Outside the airport, we were assaulted by a chaos of Nepali boys and young men all trying to carry our baggage. Fortunately, we were being met by the hotel transfer bus but in the few minutes it took to identify and make contact with the bus driver, several boys had tried to pick my bag up (it was very heavy, so they couldn’t whisk it away) and I’d managed to grab it back from all of them. I loaded my bag and helped load others and still they asked me for tips and money for carrying my bag. And all the while, A Nepalese policeman with a rifle on his back almost as long as he was blew a whistle to try and regain order.
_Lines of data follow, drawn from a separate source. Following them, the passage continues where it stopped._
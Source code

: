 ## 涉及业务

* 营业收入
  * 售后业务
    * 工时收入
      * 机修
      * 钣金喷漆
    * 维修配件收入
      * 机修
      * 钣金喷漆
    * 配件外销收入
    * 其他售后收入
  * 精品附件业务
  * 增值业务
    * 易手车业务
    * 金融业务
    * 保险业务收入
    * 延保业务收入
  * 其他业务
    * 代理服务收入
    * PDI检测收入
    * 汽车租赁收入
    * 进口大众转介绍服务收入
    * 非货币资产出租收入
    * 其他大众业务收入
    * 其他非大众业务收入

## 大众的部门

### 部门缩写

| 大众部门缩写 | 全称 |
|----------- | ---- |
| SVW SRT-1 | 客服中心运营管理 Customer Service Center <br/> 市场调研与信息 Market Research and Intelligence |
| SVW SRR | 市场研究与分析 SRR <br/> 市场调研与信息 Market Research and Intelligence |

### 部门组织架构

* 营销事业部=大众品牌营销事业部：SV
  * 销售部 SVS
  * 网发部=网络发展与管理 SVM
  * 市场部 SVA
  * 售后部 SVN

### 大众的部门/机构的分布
To get to the start of our trek, we had to take an internal flight to Lukla. Google ‘Worlds most dangerous airport’. It’s usually Lukla. The flight was an event in itself and while I wouldn’t quite lump it in with the nightmare of ‘getting there’, it is definitely not for those who dislike flight. The little plane climbs constantly to lift itself over the mountains that surround Kathmandu, and then continues to climb in amongst the lower Himalayan mountains until, weaving through a narrow valley, the pilots line up with an elongated postage stamp of a runway for which there is no ‘go-around’ procedure and land. If the clouds swirl up, obscuring the runway at the last minute, it’s tough. And in many cases, its tough and fiery.

On the way back, if the weather is good, the take-off is only marginally less challenging. As the air heats up during the day, it gets thinner and less able to support aeroplanes, particularly ones loaded with trekkers and heavy trekking gear. At the end of the runway is a steep drop of some 2000 feet. I watched one aircraft, late in the morning, drop off the end of the runway and only reappear 20 seconds later as it struggled to gain height to clear the mountains beyond. And the next flight out was ours.

Flying to Tanzania was via Nairobi airport. Nairobi had been bombed the year before and although security was tight, more than half the airport was closed due tot he damage caused by the bomb and subsequent fire. So transferring, we were crammed into a dark and dingy semi circular corridor that looked as if it had been built in the 70’s and promptly forgotten again, only to be rediscovered when they need ed the space. “What’s behind this door?” “No idea, lets see…”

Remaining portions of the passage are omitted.